|By ROBERT RIGGS
LOUISVILLE, Ky. — To promote farming as a cooperative industry of food workers and local entrepreneurs, famous author, chef, restaurateur, local foods advocate and children’s health activist Alice Waters was keynote speaker at the eighth annual Healthy Foods, Local Farms conference held in Louisville Sept. 28-29.
A Kentucky Department of Agriculture marketing department grant helped foot the bill for the fun event, which included a harvest festival on the grounds of historic Waldeck Mansion in Crestwood, Ky., on Friday evening. Saturday saw a symposium of related lectures presented on the campus of Bellarmine University in nearby Louisville.
The conference was organized by the Sierra Club of Louisville, the Slow Foods Bluegrass organization and others. It was Sierra’s ninth year of hosting the event, the purpose of which is to bring together area farmers and the local community.
Sierra Club spokesperson Aloma Dew from Owensboro, Ky., was on hand for the entire conference. She said the organization’s goal is to reconnect people with their food, so they might know who grew it, where it was grown and under what conditions it was grown, and to educate people – starting with children – about good, nutritious food.
“Food is elemental; it is one of the most intimate things we do,” Dew said.
According to Dew, the Sierra Club never asks producers who participate in “local foods” events to discount or donate their food because the whole point is to promote them as part of a larger sustainable local food economy, which she said is good for everyone.
The festival conference kickoff was a tasting of several local restaurant recipes by supporters who paid to attend the event and maybe catch a glimpse of a favorite author, chef or farmer. For the event to be educational, producers and chefs stood by each table to serve and discuss the ingredients of the generous portions of culinary delight provided by each team.
James Durr is marketing director for Kentucky Bison Co. (KBC), which supplied the meat for regular customer Proof Restaurant On Main, of Louisville. Courtney, an employee in Proof’s kitchen, said the restaurant prepared braised oxtail with a house-made ricotta pasta dish for the festival. He added KBC’s Woodland Farm in Oldham County is the single largest property on Kentucky’s Historic Registry.
“Oxtail is classically a Southern delicacy,” Durr explained. “It requires slow and low-heating heat cooking.”
Producer Kathy Wheeler, with her husband, Scott, raises heritage turkeys at STAR Farm in Hardyville, Ky. She said the conference on Saturday turned out well. It was jam-packed with people and the speakers, she said, were wonderful. Although Wheeler did not present that day, she was able to exhibit some of her flyers, business cards and special recipes for cooking Bourbon Red Turkey.
For the previous night’s tasting, the Wheelers had paired with Limestone Restaurant of Louisville. Chefs Michael Cunha and Jim Gerhardt served delicious Turkey Pot Pie made with Sour Mash Biscuit.

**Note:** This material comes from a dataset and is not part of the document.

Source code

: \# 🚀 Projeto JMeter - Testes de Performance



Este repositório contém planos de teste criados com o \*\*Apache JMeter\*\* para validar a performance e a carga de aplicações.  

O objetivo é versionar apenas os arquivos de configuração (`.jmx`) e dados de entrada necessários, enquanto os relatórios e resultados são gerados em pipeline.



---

STAR Farms’ beloved motto is “Bourbon Red Turkey – A Kentucky Heritage Worth the Tradition.” Wheeler said heritage turkeys, a staple during the 1930s and 1940s, have a slow growth rate, taking twice as long as today’s commercial birds. The raising of heritage turkeys is considered part of the Slow Foods movement.
This year’s Healthy Foods, Local Farms conference keynote authority Waters attended college in Paris, France, in the late 1960s to early 1970s. This seems to be where she developed her consuming philosophy that food is an “indispensable part of life,” something that can “put you in harmony with the world.”
After college, Waters started a restaurant in Berkley, Calif., and from there became a spokesperson for the “buy local, buy organic” movement. She also authored such books as Fresh From the Farmers’ Market along with Janet Fletcher and Victoria Pearson, Slow Food: The Case For Taste with Carlo Petrini and William McCuaig and, in 2007, The Art of Simple Food.